▶ _What you are asked to do_:
Work out how many lines of the data hold the string "main", and reply with that number alone.

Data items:
☆ ☆ ☆ ☆ ☆
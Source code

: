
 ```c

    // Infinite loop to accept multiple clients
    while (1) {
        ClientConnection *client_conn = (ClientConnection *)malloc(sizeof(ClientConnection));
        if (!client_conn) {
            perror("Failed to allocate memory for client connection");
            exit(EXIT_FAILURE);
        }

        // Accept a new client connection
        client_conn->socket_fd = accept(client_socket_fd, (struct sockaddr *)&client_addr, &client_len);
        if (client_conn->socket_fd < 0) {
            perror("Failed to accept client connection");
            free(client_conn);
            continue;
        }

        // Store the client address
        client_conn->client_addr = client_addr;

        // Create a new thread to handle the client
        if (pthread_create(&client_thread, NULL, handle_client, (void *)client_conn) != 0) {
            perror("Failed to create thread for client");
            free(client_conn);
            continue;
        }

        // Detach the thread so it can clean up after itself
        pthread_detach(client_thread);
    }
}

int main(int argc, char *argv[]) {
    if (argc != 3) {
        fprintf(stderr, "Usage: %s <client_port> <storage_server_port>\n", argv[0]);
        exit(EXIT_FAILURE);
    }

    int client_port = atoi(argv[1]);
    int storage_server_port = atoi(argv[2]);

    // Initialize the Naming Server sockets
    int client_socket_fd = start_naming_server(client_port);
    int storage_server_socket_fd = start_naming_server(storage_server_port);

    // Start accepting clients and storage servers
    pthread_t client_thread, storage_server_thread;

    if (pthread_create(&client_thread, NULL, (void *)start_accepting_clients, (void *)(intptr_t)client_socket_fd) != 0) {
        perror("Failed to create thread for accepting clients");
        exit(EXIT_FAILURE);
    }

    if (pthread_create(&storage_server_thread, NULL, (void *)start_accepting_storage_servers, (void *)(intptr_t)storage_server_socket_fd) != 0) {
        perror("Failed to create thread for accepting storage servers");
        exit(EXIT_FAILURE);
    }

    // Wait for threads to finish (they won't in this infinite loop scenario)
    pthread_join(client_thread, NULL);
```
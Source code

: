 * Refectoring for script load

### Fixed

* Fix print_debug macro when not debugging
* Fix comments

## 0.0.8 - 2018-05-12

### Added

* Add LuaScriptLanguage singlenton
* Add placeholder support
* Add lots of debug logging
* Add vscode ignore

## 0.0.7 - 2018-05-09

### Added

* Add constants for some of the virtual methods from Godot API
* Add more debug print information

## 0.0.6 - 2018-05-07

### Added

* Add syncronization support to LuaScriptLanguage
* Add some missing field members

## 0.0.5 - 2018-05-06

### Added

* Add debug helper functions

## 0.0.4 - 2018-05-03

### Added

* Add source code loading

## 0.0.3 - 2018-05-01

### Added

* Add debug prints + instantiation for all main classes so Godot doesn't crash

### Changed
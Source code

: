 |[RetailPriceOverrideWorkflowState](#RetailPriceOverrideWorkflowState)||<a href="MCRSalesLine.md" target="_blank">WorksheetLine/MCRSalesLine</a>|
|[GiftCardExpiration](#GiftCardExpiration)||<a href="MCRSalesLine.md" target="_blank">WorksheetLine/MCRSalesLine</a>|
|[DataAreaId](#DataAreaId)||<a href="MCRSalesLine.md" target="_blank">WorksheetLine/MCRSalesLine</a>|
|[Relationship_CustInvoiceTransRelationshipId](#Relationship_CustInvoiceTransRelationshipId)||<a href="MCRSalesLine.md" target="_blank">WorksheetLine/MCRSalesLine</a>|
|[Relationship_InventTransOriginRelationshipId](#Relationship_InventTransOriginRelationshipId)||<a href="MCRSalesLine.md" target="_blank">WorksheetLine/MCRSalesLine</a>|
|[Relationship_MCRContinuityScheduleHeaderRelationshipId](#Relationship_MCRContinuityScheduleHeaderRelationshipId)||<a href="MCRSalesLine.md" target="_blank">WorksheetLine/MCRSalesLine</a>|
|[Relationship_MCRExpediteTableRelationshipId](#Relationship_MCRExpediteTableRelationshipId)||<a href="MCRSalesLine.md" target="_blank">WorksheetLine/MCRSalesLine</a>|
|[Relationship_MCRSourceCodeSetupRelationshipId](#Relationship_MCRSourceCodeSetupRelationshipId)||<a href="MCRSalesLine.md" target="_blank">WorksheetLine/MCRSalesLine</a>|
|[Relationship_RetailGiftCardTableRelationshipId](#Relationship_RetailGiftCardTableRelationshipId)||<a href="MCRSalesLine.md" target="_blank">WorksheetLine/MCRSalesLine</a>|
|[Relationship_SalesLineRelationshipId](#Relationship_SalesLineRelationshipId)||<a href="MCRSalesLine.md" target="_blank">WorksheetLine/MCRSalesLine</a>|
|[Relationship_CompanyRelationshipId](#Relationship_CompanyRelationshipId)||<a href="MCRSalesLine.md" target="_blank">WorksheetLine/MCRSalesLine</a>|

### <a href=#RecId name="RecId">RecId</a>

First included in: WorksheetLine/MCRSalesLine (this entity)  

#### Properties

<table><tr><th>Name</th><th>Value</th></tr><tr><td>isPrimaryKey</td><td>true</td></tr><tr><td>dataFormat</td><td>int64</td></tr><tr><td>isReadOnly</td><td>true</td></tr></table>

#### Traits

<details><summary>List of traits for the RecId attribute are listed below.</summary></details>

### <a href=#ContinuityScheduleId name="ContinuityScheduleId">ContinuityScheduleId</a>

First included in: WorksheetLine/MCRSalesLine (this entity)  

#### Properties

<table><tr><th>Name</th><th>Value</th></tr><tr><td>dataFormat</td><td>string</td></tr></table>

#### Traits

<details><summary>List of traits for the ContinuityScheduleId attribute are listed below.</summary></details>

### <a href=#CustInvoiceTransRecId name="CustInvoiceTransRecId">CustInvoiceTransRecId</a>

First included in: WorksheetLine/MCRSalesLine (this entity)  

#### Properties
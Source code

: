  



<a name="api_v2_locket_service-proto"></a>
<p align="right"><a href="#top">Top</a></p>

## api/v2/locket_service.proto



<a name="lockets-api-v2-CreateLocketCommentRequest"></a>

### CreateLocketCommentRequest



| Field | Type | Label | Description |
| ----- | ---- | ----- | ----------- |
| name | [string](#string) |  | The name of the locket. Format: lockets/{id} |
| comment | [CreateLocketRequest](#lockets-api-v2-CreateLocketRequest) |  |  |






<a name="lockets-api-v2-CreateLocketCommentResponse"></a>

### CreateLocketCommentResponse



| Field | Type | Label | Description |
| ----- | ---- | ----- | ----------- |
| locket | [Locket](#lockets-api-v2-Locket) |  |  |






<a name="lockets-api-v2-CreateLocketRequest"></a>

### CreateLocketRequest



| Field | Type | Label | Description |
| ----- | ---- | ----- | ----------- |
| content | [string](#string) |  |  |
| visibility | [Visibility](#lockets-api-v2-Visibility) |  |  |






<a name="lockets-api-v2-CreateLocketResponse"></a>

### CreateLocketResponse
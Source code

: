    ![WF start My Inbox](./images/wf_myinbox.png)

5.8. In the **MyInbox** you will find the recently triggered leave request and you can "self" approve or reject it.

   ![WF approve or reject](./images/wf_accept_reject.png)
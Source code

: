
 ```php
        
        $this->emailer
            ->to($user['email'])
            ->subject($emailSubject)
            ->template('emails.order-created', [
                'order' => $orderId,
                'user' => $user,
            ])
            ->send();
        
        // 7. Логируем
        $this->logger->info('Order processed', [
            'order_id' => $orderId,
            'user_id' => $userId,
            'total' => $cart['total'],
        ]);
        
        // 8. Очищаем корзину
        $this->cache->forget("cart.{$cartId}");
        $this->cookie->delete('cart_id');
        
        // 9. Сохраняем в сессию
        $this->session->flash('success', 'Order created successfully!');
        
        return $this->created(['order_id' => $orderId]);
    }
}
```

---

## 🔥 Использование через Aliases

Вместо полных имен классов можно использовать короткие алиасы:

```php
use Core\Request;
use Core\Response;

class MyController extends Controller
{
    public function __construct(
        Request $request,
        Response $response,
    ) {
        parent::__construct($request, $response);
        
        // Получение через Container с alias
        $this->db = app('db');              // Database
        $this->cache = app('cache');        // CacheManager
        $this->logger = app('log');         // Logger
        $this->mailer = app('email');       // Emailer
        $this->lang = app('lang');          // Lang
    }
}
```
☆ ☆ ☆ ☆ ☆
▶ _Result for this exercise_:
2